> **Activity**
An exact copy of every entry is needed, with no images.

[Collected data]
⁂
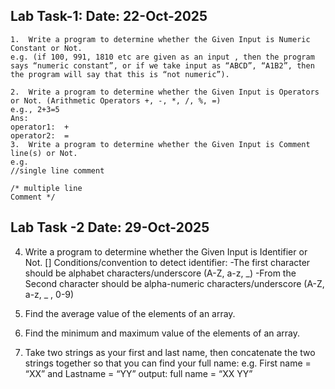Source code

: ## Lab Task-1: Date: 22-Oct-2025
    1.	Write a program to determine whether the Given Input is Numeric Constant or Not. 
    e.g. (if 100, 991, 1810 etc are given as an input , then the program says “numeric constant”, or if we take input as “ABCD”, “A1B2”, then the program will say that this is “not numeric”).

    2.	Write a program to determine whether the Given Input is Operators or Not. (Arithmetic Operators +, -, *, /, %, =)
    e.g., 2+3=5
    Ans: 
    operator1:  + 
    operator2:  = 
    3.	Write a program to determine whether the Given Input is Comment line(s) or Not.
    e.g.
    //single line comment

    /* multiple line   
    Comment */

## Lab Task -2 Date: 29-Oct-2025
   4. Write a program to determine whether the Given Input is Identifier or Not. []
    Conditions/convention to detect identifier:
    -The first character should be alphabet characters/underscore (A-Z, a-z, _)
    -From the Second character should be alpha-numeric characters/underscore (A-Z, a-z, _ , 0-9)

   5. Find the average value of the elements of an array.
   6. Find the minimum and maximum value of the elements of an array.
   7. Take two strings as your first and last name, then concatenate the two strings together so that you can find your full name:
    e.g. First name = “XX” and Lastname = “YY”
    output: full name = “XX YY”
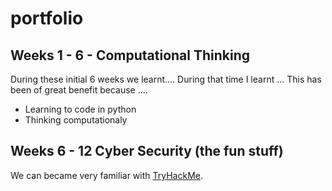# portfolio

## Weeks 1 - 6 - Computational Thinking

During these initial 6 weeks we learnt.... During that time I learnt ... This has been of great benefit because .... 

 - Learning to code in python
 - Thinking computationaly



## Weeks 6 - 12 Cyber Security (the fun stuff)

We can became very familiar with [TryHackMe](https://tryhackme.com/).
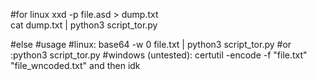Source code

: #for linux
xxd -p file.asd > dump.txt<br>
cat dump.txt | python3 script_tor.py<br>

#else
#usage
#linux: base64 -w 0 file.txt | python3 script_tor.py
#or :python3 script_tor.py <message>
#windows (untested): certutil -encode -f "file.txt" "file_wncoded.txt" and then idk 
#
⁂
> **Response area**
Source code

: ## Lab Task-1: Date: 22-Oct-2025
    1.	Write a program to determine whether the Given Input is Numeric Constant or Not. 
    e.g. (if 100, 991, 1810 etc are given as an input , then the program says “numeric constant”, or if we take input as “ABCD”, “A1B2”, then the program will say that this is “not numeric”).

    2.	Write a program to determine whether the Given Input is Operators or Not. (Arithmetic Operators +, -, *, /, %, =)
    e.g., 2+3=5
    Ans: 
    operator1:  + 
    operator2:  = 
    3.	Write a program to determine whether the Given Input is Comment line(s) or Not.
    e.g.
    //single line comment

    /* multiple line   
    Comment */

## Lab Task -2 Date: 29-Oct-2025
   4. Write a program to determine whether the Given Input is Identifier or Not. []
    Conditions/convention to detect identifier:
    -The first character should be alphabet characters/underscore (A-Z, a-z, _)
    -From the Second character should be alpha-numeric characters/underscore (A-Z, a-z, _ , 0-9)

   5. Find the average value of the elements of an array.
   6. Find the minimum and maximum value of the elements of an array.
   7. Take two strings as your first and last name, then concatenate the two strings together so that you can find your full name:
    e.g. First name = “XX” and Lastname = “YY”
    output: full name = “XX YY”
# portfolio

## Weeks 1 - 6 - Computational Thinking

During these initial 6 weeks we learnt.... During that time I learnt ... This has been of great benefit because .... 

 - Learning to code in python
 - Thinking computationaly



## Weeks 6 - 12 Cyber Security (the fun stuff)

We can became very familiar with [TryHackMe](https://tryhackme.com/).
Source code

: #for linux
xxd -p file.asd > dump.txt<br>
cat dump.txt | python3 script_tor.py<br>

#else
#usage
#linux: base64 -w 0 file.txt | python3 script_tor.py
#or :python3 script_tor.py <message>
#windows (untested): certutil -encode -f "file.txt" "file_wncoded.txt" and then idk 
#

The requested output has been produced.